I used to have a high regard for Canon Giles Fraser, a regular columnist for the Church Times. His thoughtful and sometimes insightful comments have often helped me to understand different issues in new ways. But more recently, his remarks have left me increasingly cold.
A diatribe he released recently against liberation theology on radio 4 left me reminded as to the difference between liberal and liberation theology. They are often confused, but they are very distinct. Mr Fraser is a liberal philosopher, and as he pontificates about the world each week, one cannot but think of Marx's famous adage 'The Philosophers have merely interpreted the world in various ways, the point however is to change it.'
Fraser's latest column 'Why I did not march on Saturday' in this weeks edition of the Church Times helped me to recognise his relationship to Marx's remark, and cemented my disappointment with the Canon Chancellor of St Paul's Cathedral.
His assertion that marching is simply about 'feeling better about myself' is arrogant in the extreme.
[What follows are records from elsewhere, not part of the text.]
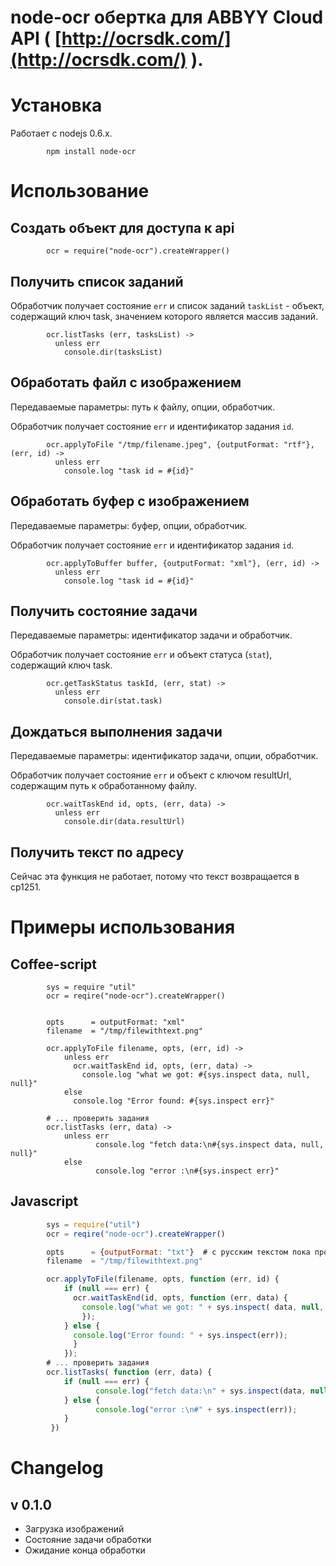 node-ocr обертка для ABBYY Cloud API ( [http://ocrsdk.com/](http://ocrsdk.com/) ).
==================================================================================

# Установка

  Работает с nodejs 0.6.x.

```
        npm install node-ocr
```

# Использование

## Создать объект для доступа к api

```coffee-script
        ocr = require("node-ocr").createWrapper()
```


## Получить список заданий

Обработчик получает состояние `err` и список заданий `taskList` - объект, содержащий
ключ task, значением которого является массив заданий.

```coffee-script
        ocr.listTasks (err, tasksList) ->
          unless err
            console.dir(tasksList)
```

## Обработать файл с изображением

Передаваемые параметры: путь к файлу, опции, обработчик.

Обработчик получает состояние `err` и идентификатор задания `id`.

```coffee-script
        ocr.applyToFile "/tmp/filename.jpeg", {outputFormat: "rtf"}, (err, id) ->
          unless err
            console.log "task id = #{id}"
```

## Обработать буфер с изображением

Передаваемые параметры: буфер, опции, обработчик.

Обработчик получает состояние `err` и идентификатор задания `id`.

```coffee-script
        ocr.applyToBuffer buffer, {outputFormat: "xml"}, (err, id) ->
          unless err
            console.log "task id = #{id}"
```


## Получить состояние задачи

Передаваемые параметры: идентификатор задачи и обработчик.

Обработчик получает состояние `err` и объект статуса (`stat`), содержащий ключ task.

```coffee-script
        ocr.getTaskStatus taskId, (err, stat) ->
          unless err
            console.dir(stat.task)

```

## Дождаться выполнения задачи

Передаваемые параметры: идентификатор задачи, опции, обработчик.

Обработчик получает состояние `err` и объект с ключом resultUrl, содержащим путь к обработанному файлу.

```coffee-script
        ocr.waitTaskEnd id, opts, (err, data) ->
          unless err
            console.dir(data.resultUrl)
```

## Получить текст по адресу

   Сейчас эта функция не работает, потому что текст возвращается в cp1251.



# Примеры использования

## Coffee-script

```coffee-script
        sys = require "util"
        ocr = reqire("node-ocr").createWrapper()


        opts      = outputFormat: "xml"
        filename  = "/tmp/filewithtext.png"

        ocr.applyToFile filename, opts, (err, id) ->
            unless err
              ocr.waitTaskEnd id, opts, (err, data) ->
                console.log "what we got: #{sys.inspect data, null, null}"
            else
              console.log "Error found: #{sys.inspect err}"

        # ... проверить задания
        ocr.listTasks (err, data) ->
            unless err
                   console.log "fetch data:\n#{sys.inspect data, null, null}"
            else
                   console.log "error :\n#{sys.inspect err}"

```    




## Javascript

```javascript
        sys = require("util")
        ocr = reqire("node-ocr").createWrapper()

        opts      = {outputFormat: "txt"}  # с русским текстом пока проблемы
        filename  = "/tmp/filewithtext.png"

        ocr.applyToFile(filename, opts, function (err, id) {
            if (null === err) {
              ocr.waitTaskEnd(id, opts, function (err, data) {
                console.log("what we got: " + sys.inspect( data, null, null));
                });
            } else {
              console.log("Error found: " + sys.inspect(err));
              }
            });
        # ... проверить задания
        ocr.listTasks( function (err, data) {
            if (null === err) {
                   console.log("fetch data:\n" + sys.inspect(data, null, null));
            } else {
                   console.log("error :\n#" + sys.inspect(err));
            }
         })

```   

# Changelog

## v 0.1.0

   - Загрузка изображений
   - Состояние задачи обработки
   - Ожидание конца обработки
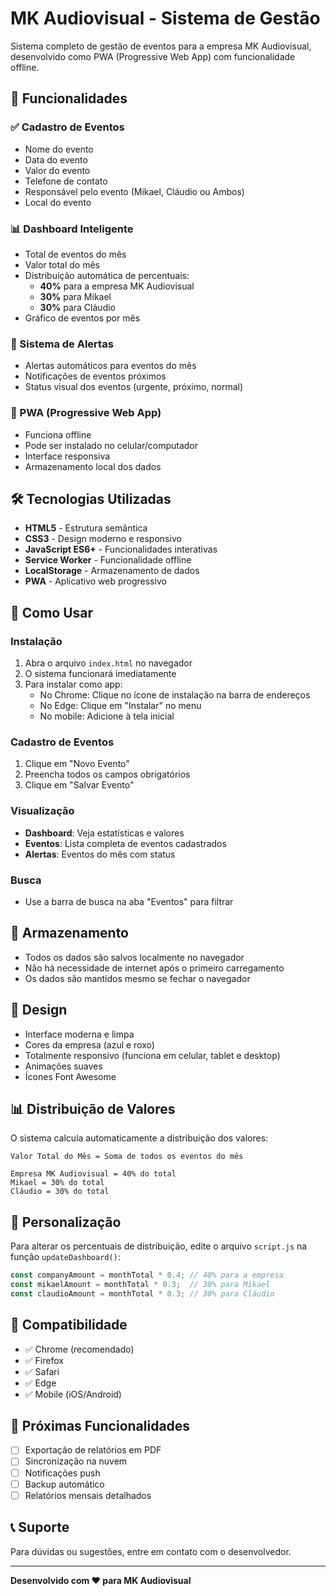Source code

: # MK Audiovisual - Sistema de Gestão

Sistema completo de gestão de eventos para a empresa MK Audiovisual, desenvolvido como PWA (Progressive Web App) com funcionalidade offline.

## 🚀 Funcionalidades

### ✅ Cadastro de Eventos
- Nome do evento
- Data do evento
- Valor do evento
- Telefone de contato
- Responsável pelo evento (Mikael, Cláudio ou Ambos)
- Local do evento

### 📊 Dashboard Inteligente
- Total de eventos do mês
- Valor total do mês
- Distribuição automática de percentuais:
  - **40%** para a empresa MK Audiovisual
  - **30%** para Mikael
  - **30%** para Cláudio
- Gráfico de eventos por mês

### 🔔 Sistema de Alertas
- Alertas automáticos para eventos do mês
- Notificações de eventos próximos
- Status visual dos eventos (urgente, próximo, normal)

### 📱 PWA (Progressive Web App)
- Funciona offline
- Pode ser instalado no celular/computador
- Interface responsiva
- Armazenamento local dos dados

## 🛠️ Tecnologias Utilizadas

- **HTML5** - Estrutura semântica
- **CSS3** - Design moderno e responsivo
- **JavaScript ES6+** - Funcionalidades interativas
- **Service Worker** - Funcionalidade offline
- **LocalStorage** - Armazenamento de dados
- **PWA** - Aplicativo web progressivo

## 📱 Como Usar

### Instalação
1. Abra o arquivo `index.html` no navegador
2. O sistema funcionará imediatamente
3. Para instalar como app:
   - No Chrome: Clique no ícone de instalação na barra de endereços
   - No Edge: Clique em "Instalar" no menu
   - No mobile: Adicione à tela inicial

### Cadastro de Eventos
1. Clique em "Novo Evento"
2. Preencha todos os campos obrigatórios
3. Clique em "Salvar Evento"

### Visualização
- **Dashboard**: Veja estatísticas e valores
- **Eventos**: Lista completa de eventos cadastrados
- **Alertas**: Eventos do mês com status

### Busca
- Use a barra de busca na aba "Eventos" para filtrar

## 💾 Armazenamento

- Todos os dados são salvos localmente no navegador
- Não há necessidade de internet após o primeiro carregamento
- Os dados são mantidos mesmo se fechar o navegador

## 🎨 Design

- Interface moderna e limpa
- Cores da empresa (azul e roxo)
- Totalmente responsivo (funciona em celular, tablet e desktop)
- Animações suaves
- Ícones Font Awesome

## 📊 Distribuição de Valores

O sistema calcula automaticamente a distribuição dos valores:

```
Valor Total do Mês = Soma de todos os eventos do mês

Empresa MK Audiovisual = 40% do total
Mikael = 30% do total  
Cláudio = 30% do total
```

## 🔧 Personalização

Para alterar os percentuais de distribuição, edite o arquivo `script.js` na função `updateDashboard()`:

```javascript
const companyAmount = monthTotal * 0.4; // 40% para a empresa
const mikaelAmount = monthTotal * 0.3;  // 30% para Mikael
const claudioAmount = monthTotal * 0.3; // 30% para Cláudio
```

## 📱 Compatibilidade

- ✅ Chrome (recomendado)
- ✅ Firefox
- ✅ Safari
- ✅ Edge
- ✅ Mobile (iOS/Android)

## 🚀 Próximas Funcionalidades

- [ ] Exportação de relatórios em PDF
- [ ] Sincronização na nuvem
- [ ] Notificações push
- [ ] Backup automático
- [ ] Relatórios mensais detalhados

## 📞 Suporte

Para dúvidas ou sugestões, entre em contato com o desenvolvedor.

---

**Desenvolvido com ❤️ para MK Audiovisual**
Up and down the country, vulnerable communities are facing cutbacks that are wrecking their lives. Everyday last week I encountered people about to lose their jobs, people who provide services that improve the lives of disadvantaged groups. People are not marching to enjoy a 'feeling of moral superiority' (as he put it in the column) but because they are facing job losses and economic devastation. Churches need to stand by those most affected.
The cutbacks sparked by the bankers greed, and bailed out by the taxpayers, is particularly felt in the Northern cities that rely more heavily on the public sector. Maybe Mr Fraser is more protected from these realities, looking out from his seat in the pub in the city of London (where he watched the march pass him by.)
Life in the 'square mile' seems to be very different indeed from the vantage point of theologians living outside of it.